In Michigan, graduation rates have risen for the third straight year as dropout rates are lowering, as shown by state data released last week.
For the 2013-2014 school year, 78.58% of students over four years had graduated on time, as compared to 76.96% in 2012-2013, 76.24% in 2011-2012. and 74.33% in 2010-2011. Of the 124,279 high school seniors in Michigan, 97,664 graduated in four years, while 11,943 dropped out. The improvement is, according to Shawn D. Lewis of The Detroit News, because of a new curriculum.
“We have seen a steady and impressive increase in graduation rates since 2011, when the more rigorous Michigan Merit Curriculum requirements took full effect,” Thomas Howell, director of the Michigan Center for Educational Performance and Information (MCEPI), said in a statement.
MCEPI stated that from 2012-13 to 2012-14 graduation rates rose in all 10 districts with the largest graduating classes, and that includes Detroit Public Schools with a rate of 64.55% to 71.05%.
“This 6.5 percentage point gain in our graduation rate — and our 11 percentage point gain since 2010-11 — shows that our academic plan is working, particularly at the high school level,” said Karen Ridgeway, DPS superintendent of academics.
Wendy Zdeb-Roper, executive director of the Michigan Association of Secondary School Principals, says the efforts put forth by the state’s high schools has paid off even though Michigan has the toughest graduation requirements in the country, especially where math and science are concerned, writes Lori Higgins of the Detroit Free Press. However, Michigan is still below the national average of 81% for the 2012-2013 school year, and overall, Michigan is behind the academic achievement gains of other states.

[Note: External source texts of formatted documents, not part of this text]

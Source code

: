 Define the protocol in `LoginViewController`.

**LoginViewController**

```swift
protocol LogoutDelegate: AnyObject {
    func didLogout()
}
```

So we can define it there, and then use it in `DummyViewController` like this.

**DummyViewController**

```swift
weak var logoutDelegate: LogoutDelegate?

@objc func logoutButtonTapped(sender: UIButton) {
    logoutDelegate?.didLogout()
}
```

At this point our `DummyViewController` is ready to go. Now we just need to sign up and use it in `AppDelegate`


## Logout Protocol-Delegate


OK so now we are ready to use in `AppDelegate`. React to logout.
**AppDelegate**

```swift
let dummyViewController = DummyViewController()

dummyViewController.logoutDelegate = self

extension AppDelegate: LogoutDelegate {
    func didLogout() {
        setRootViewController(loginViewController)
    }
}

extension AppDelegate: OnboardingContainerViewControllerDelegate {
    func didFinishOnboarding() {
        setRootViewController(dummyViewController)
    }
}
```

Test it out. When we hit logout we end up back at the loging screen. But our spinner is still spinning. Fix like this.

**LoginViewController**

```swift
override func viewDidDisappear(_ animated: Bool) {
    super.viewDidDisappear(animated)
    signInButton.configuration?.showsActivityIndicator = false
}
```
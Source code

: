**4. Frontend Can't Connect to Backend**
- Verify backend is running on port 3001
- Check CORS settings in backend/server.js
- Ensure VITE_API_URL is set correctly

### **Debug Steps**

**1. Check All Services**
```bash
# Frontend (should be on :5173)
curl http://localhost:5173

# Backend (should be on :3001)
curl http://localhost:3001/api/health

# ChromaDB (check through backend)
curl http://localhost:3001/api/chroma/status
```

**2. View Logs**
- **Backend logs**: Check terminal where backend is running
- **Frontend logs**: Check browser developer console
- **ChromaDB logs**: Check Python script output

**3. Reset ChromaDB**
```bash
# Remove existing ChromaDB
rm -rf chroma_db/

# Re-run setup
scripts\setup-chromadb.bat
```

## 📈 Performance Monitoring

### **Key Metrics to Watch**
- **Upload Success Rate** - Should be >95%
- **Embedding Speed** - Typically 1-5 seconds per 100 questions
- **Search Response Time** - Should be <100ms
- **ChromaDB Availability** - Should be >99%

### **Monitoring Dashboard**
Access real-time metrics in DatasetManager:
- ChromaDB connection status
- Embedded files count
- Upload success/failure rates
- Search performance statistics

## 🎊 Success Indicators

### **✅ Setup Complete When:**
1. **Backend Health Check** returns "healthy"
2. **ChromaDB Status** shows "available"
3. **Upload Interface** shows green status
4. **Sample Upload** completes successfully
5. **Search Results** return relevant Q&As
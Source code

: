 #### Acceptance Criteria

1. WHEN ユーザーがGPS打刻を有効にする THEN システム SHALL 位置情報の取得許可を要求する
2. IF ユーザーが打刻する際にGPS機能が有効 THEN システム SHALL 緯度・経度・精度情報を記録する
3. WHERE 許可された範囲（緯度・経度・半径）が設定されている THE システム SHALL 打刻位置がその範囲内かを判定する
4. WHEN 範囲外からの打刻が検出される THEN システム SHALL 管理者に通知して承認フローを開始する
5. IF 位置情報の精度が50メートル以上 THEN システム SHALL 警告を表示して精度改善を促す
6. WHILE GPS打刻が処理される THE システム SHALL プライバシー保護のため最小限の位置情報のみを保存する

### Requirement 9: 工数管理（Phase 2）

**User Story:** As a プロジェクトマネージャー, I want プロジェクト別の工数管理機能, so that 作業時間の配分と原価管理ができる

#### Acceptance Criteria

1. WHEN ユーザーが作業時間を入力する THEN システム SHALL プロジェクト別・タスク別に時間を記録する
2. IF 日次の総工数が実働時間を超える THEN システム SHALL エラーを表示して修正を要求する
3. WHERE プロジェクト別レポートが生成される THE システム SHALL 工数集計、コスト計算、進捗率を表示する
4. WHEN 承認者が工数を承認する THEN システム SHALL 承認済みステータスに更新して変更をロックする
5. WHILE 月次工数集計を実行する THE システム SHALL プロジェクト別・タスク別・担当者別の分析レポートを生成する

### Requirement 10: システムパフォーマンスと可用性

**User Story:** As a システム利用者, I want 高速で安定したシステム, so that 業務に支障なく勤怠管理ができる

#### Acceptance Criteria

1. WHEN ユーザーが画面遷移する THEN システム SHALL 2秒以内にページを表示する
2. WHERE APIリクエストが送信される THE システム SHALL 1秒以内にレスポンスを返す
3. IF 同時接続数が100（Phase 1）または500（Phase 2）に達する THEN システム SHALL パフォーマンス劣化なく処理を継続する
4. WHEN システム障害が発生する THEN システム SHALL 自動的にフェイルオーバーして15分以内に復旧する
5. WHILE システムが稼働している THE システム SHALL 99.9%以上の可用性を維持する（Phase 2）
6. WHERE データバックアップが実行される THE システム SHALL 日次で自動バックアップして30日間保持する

In 2012, the state moved six of its lowest performing high schools to the Education Achievement Authority, a system of reform for schools which are performing in last place in the state and, as a result, the graduation rates for these schools rose. Michigan Superintendent Mike Flanagan adds that the focus on early childhood education and more resources for at-risk students in both rural and urban districts will also improve the general success of the state’s students.
“You’re looking at your data weekly. You’re looking at kids and seeing who has discipline issues, who has attendance issues, who has missing assignments,” Zdeb-Roper said. “Schools are looking at this and sitting down with them much earlier and saying, ‘What’s going on, how can we help.’ “
The rate of graduation in four years is measured by following each student from enrollment in ninth grade, explains MCEPI. Kyle Feldscher, reporting for MLive Media Group, writes that the center also measures five-year and six-year graduation rates. The five-year rate rose .6% to 80.41% and six-year rates improved by 1.17% to 80.68%.
Khalil Alhajal of the MLive Media Group also reports that the close monitoring of student credits during high school by counselors, along with school counselors’ ongoing collaboration with classroom teachers, have contributed to graduation rate improvements.
“We have put in place a rigorous, data-driven program, in coordination with teachers, principals and counselors, to constantly monitor students’ on-time graduation progression,” said Ridgeway about Detroit’s gains.